The archaeologists dug test pits and collected samples that will determine how much time IHT needs to conserve and clear an area at the site for the new Thule dwelling.

Griebel said the proposed Thule house project will be an important cultural and educational tool for Inuit to learn about their past.

“It will let people visualize what’s going on in the past and interact with it and take part in rebuilding it every summer and fall,” he said.

The research team collected nearly 50 artifacts — bones, stone flakes, wood and tools — from one-square-metre test pits dug around four ancient Thule foundations discovered at the site.

“If this was a site that was chosen for the Thule house, what would it take to clear the area so that you could safely construct it without damaging the archaeology?” Rast said. That’s a question they are now asking themselves.

But the research team has a secondary goal this summer as well: piecing together decades of fractured archaeological work at the site that’s never been compiled in one place.

It’s the “archaeology of archaeology” Rast said.

“As archaeologists, there’s the history we’re interested in, but we’re also tracing the footsteps of really influential peoples and ideas that came out of this site.”

Work on the site first began in the early 1940’s when American soldiers stationed at the so-called “Crystal II” airbase dug up the first foundations.

But the soldiers didn’t follow any scientific method during those digs and displaced much of the site, as well as left it unearthed and exposed to the elements, Rast said.

Since that time, archaeologists have tried to piece together what was at the site before it was dug up.

Henry Collins, the first trained archaeologist to visit the site, arrived a few years after the first dig, but his surviving records are not detailed.

In the 1960s and 1970s, Moreau Maxwell completed the last extensive excavation at the site.

But there’s confusion over which Thule houses are identified between Collins and Maxwell. Nobody has tried to piece it all together, until now.

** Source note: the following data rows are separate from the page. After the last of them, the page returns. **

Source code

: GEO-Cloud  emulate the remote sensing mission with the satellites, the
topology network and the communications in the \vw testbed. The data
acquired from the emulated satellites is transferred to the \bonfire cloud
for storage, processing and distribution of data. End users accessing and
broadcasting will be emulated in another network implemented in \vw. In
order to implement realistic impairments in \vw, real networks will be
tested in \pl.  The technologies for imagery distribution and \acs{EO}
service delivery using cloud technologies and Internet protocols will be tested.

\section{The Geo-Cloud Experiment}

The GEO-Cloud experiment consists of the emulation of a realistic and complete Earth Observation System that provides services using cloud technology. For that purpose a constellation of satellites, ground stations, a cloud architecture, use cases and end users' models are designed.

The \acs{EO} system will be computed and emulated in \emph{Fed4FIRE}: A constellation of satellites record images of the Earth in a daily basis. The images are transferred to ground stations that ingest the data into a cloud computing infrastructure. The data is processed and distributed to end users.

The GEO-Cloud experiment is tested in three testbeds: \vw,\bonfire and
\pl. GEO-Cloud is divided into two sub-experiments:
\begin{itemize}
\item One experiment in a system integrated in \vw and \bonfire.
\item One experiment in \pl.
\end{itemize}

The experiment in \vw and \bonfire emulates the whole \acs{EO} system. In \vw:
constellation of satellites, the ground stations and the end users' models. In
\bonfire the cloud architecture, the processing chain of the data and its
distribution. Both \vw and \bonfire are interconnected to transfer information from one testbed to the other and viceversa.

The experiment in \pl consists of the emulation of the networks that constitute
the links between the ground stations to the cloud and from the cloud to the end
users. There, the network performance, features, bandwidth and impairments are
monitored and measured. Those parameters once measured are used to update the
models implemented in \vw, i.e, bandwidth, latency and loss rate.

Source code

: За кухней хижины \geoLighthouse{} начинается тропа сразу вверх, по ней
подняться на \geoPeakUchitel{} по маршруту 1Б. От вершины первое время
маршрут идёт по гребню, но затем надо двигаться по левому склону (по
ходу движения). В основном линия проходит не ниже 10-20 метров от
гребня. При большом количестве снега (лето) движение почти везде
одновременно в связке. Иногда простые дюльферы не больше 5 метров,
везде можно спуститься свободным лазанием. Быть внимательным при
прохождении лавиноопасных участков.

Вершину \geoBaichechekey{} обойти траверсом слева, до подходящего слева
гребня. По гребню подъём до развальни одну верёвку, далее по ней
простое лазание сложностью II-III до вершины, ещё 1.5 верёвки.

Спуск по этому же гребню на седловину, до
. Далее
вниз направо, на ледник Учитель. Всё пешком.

“Despite people working here for over 70 years, nobody’s ever drawn a map,” Rast said.

“[We have] unpublished reports, published reports, a few photographs and we’re trying to reconstruct what somebody 70 years ago called [the Thule houses].”

When the team presents IHT with their completed report, Rast says they will estimate two options for the heritage organization to move forward with the Thule house construction at Crystal II.

The first will estimate how much time it will take to build the house over an existing foundation after conserving the remaining historical artifacts.

The second option will propose an adjacent area for the Thule house near the historic site on land with fewer historical deposits.

If IHT decides neither option is viable, the Thule house will be relocated to the Apex trail, near the old cemetery in Iqaluit, on land that contains no historical deposits.

“[The Apex trail is] basically archaeologically clear. That would be an easy one to do. Here [at Crystal II], it would be more complex. It might take a summer or two to clear,” Rast said.

IHT board members are expected to discuss the options later this year, with a planned start date for the Thule house sometime in 2017.